EXERCISE.
Your answer must be an exact copy of the records below.

━━━━━━━━━━━━━━━━

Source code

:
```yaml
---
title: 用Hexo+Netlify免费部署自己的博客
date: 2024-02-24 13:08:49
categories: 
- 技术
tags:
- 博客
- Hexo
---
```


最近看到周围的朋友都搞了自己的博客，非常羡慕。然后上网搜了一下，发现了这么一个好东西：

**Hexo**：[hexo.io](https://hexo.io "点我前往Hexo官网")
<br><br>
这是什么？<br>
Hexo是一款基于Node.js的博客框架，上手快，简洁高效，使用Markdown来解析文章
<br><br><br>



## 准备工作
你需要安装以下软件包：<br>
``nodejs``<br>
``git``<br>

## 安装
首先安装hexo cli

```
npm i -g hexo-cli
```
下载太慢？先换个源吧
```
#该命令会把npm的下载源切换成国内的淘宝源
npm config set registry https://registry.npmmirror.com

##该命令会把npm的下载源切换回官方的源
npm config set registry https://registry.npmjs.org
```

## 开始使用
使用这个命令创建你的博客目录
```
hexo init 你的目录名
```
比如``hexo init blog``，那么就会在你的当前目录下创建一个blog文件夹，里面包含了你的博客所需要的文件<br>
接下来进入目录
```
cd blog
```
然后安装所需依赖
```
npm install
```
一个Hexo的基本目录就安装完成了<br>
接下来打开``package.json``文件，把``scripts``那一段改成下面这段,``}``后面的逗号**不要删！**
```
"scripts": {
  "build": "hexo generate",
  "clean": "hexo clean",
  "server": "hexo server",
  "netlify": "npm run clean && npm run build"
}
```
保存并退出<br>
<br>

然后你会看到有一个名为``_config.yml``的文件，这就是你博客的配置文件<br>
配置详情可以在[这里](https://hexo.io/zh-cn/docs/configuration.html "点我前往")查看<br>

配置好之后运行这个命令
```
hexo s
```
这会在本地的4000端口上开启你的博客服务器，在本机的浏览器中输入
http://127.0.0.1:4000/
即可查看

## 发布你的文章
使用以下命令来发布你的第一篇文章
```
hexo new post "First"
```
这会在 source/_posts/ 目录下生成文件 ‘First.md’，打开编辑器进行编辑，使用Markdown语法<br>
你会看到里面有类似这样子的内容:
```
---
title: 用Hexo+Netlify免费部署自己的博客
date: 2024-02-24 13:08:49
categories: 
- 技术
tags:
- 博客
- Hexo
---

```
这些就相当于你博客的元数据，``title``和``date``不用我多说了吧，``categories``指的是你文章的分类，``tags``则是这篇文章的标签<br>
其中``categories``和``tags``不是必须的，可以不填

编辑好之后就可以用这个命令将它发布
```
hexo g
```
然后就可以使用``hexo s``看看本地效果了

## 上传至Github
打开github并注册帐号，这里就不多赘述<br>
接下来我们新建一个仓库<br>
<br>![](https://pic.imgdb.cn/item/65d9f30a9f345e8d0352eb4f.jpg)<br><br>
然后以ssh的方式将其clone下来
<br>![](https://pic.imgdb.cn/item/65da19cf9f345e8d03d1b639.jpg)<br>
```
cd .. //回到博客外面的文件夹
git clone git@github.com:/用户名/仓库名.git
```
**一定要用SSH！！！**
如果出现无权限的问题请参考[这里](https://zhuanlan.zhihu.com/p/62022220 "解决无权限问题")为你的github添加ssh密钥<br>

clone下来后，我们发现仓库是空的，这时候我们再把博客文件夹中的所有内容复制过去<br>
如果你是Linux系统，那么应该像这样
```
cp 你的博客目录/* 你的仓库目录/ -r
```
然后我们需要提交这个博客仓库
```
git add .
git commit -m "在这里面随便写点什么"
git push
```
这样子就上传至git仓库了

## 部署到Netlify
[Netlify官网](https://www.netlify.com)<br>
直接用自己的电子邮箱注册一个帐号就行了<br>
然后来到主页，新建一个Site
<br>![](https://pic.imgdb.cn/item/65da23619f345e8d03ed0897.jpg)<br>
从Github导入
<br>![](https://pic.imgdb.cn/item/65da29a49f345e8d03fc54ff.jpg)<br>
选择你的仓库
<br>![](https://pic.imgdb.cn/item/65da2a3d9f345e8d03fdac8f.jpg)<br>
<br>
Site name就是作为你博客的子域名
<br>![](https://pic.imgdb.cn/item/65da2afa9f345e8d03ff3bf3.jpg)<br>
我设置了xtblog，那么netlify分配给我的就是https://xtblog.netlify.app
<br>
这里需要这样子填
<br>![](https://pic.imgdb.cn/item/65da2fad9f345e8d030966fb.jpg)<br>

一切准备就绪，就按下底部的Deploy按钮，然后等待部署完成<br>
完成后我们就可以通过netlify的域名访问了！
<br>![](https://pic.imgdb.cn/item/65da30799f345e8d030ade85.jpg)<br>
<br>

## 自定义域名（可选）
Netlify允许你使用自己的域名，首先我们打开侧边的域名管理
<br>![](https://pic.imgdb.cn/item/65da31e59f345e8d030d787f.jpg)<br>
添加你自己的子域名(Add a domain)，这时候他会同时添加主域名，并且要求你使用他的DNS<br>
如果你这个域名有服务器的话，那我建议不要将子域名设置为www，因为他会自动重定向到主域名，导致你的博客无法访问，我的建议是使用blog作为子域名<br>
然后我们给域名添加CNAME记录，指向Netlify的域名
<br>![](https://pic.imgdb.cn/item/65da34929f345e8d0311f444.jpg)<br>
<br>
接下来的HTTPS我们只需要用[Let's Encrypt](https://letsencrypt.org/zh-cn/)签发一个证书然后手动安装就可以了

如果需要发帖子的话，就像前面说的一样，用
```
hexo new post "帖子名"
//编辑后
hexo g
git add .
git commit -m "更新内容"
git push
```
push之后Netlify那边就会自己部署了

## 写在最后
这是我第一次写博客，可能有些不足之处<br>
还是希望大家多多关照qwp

━━━━━━━━━━━━━━━━

WORKED SOLUTION.
Source code

:
```yaml
---
title: 用Hexo+Netlify免费部署自己的博客
date: 2024-02-24 13:08:49
categories: 
- 技术
tags:
- 博客
- Hexo
---
```


最近看到周围的朋友都搞了自己的博客，非常羡慕。然后上网搜了一下，发现了这么一个好东西：

**Hexo**：[hexo.io](https://hexo.io "点我前往Hexo官网")
<br><br>
这是什么？<br>
Hexo是一款基于Node.js的博客框架，上手快，简洁高效，使用Markdown来解析文章
<br><br><br>



## 准备工作
你需要安装以下软件包：<br>
``nodejs``<br>
``git``<br>

## 安装
首先安装hexo cli

```
npm i -g hexo-cli
```
下载太慢？先换个源吧
```
#该命令会把npm的下载源切换成国内的淘宝源
npm config set registry https://registry.npmmirror.com

##该命令会把npm的下载源切换回官方的源
npm config set registry https://registry.npmjs.org
```

## 开始使用
使用这个命令创建你的博客目录
```
hexo init 你的目录名
```
比如``hexo init blog``，那么就会在你的当前目录下创建一个blog文件夹，里面包含了你的博客所需要的文件<br>
接下来进入目录
```
cd blog
```
然后安装所需依赖
```
npm install
```
一个Hexo的基本目录就安装完成了<br>
接下来打开``package.json``文件，把``scripts``那一段改成下面这段,``}``后面的逗号**不要删！**
```
"scripts": {
  "build": "hexo generate",
  "clean": "hexo clean",
  "server": "hexo server",
  "netlify": "npm run clean && npm run build"
}
```
保存并退出<br>
<br>

然后你会看到有一个名为``_config.yml``的文件，这就是你博客的配置文件<br>
配置详情可以在[这里](https://hexo.io/zh-cn/docs/configuration.html "点我前往")查看<br>

配置好之后运行这个命令
```
hexo s
```
这会在本地的4000端口上开启你的博客服务器，在本机的浏览器中输入
http://127.0.0.1:4000/
即可查看

## 发布你的文章
使用以下命令来发布你的第一篇文章
```
hexo new post "First"
```
这会在 source/_posts/ 目录下生成文件 ‘First.md’，打开编辑器进行编辑，使用Markdown语法<br>
你会看到里面有类似这样子的内容:
```
---
title: 用Hexo+Netlify免费部署自己的博客
date: 2024-02-24 13:08:49
categories: 
- 技术
tags:
- 博客
- Hexo
---

```
这些就相当于你博客的元数据，``title``和``date``不用我多说了吧，``categories``指的是你文章的分类，``tags``则是这篇文章的标签<br>
其中``categories``和``tags``不是必须的，可以不填

编辑好之后就可以用这个命令将它发布
```
hexo g
```
然后就可以使用``hexo s``看看本地效果了

## 上传至Github
打开github并注册帐号，这里就不多赘述<br>
接下来我们新建一个仓库<br>
<br>![](https://pic.imgdb.cn/item/65d9f30a9f345e8d0352eb4f.jpg)<br><br>
然后以ssh的方式将其clone下来
<br>![](https://pic.imgdb.cn/item/65da19cf9f345e8d03d1b639.jpg)<br>
```
cd .. //回到博客外面的文件夹
git clone git@github.com:/用户名/仓库名.git
```
**一定要用SSH！！！**
如果出现无权限的问题请参考[这里](https://zhuanlan.zhihu.com/p/62022220 "解决无权限问题")为你的github添加ssh密钥<br>

clone下来后，我们发现仓库是空的，这时候我们再把博客文件夹中的所有内容复制过去<br>
如果你是Linux系统，那么应该像这样
```
cp 你的博客目录/* 你的仓库目录/ -r
```
然后我们需要提交这个博客仓库
```
git add .
git commit -m "在这里面随便写点什么"
git push
```
这样子就上传至git仓库了

## 部署到Netlify
[Netlify官网](https://www.netlify.com)<br>
直接用自己的电子邮箱注册一个帐号就行了<br>
然后来到主页，新建一个Site
<br>![](https://pic.imgdb.cn/item/65da23619f345e8d03ed0897.jpg)<br>
从Github导入
<br>![](https://pic.imgdb.cn/item/65da29a49f345e8d03fc54ff.jpg)<br>
选择你的仓库
<br>![](https://pic.imgdb.cn/item/65da2a3d9f345e8d03fdac8f.jpg)<br>
<br>
Site name就是作为你博客的子域名
<br>![](https://pic.imgdb.cn/item/65da2afa9f345e8d03ff3bf3.jpg)<br>
我设置了xtblog，那么netlify分配给我的就是https://xtblog.netlify.app
<br>
这里需要这样子填
<br>![](https://pic.imgdb.cn/item/65da2fad9f345e8d030966fb.jpg)<br>

一切准备就绪，就按下底部的Deploy按钮，然后等待部署完成<br>
完成后我们就可以通过netlify的域名访问了！
<br>![](https://pic.imgdb.cn/item/65da30799f345e8d030ade85.jpg)<br>
<br>

## 自定义域名（可选）
Netlify允许你使用自己的域名，首先我们打开侧边的域名管理
<br>![](https://pic.imgdb.cn/item/65da31e59f345e8d030d787f.jpg)<br>
添加你自己的子域名(Add a domain)，这时候他会同时添加主域名，并且要求你使用他的DNS<br>
如果你这个域名有服务器的话，那我建议不要将子域名设置为www，因为他会自动重定向到主域名，导致你的博客无法访问，我的建议是使用blog作为子域名<br>
然后我们给域名添加CNAME记录，指向Netlify的域名
<br>![](https://pic.imgdb.cn/item/65da34929f345e8d0311f444.jpg)<br>
<br>
接下来的HTTPS我们只需要用[Let's Encrypt](https://letsencrypt.org/zh-cn/)签发一个证书然后手动安装就可以了

如果需要发帖子的话，就像前面说的一样，用
```
hexo new post "帖子名"
//编辑后
hexo g
git add .
git commit -m "更新内容"
git push
```
push之后Netlify那边就会自己部署了

## 写在最后
这是我第一次写博客，可能有些不足之处<br>
还是希望大家多多关照qwp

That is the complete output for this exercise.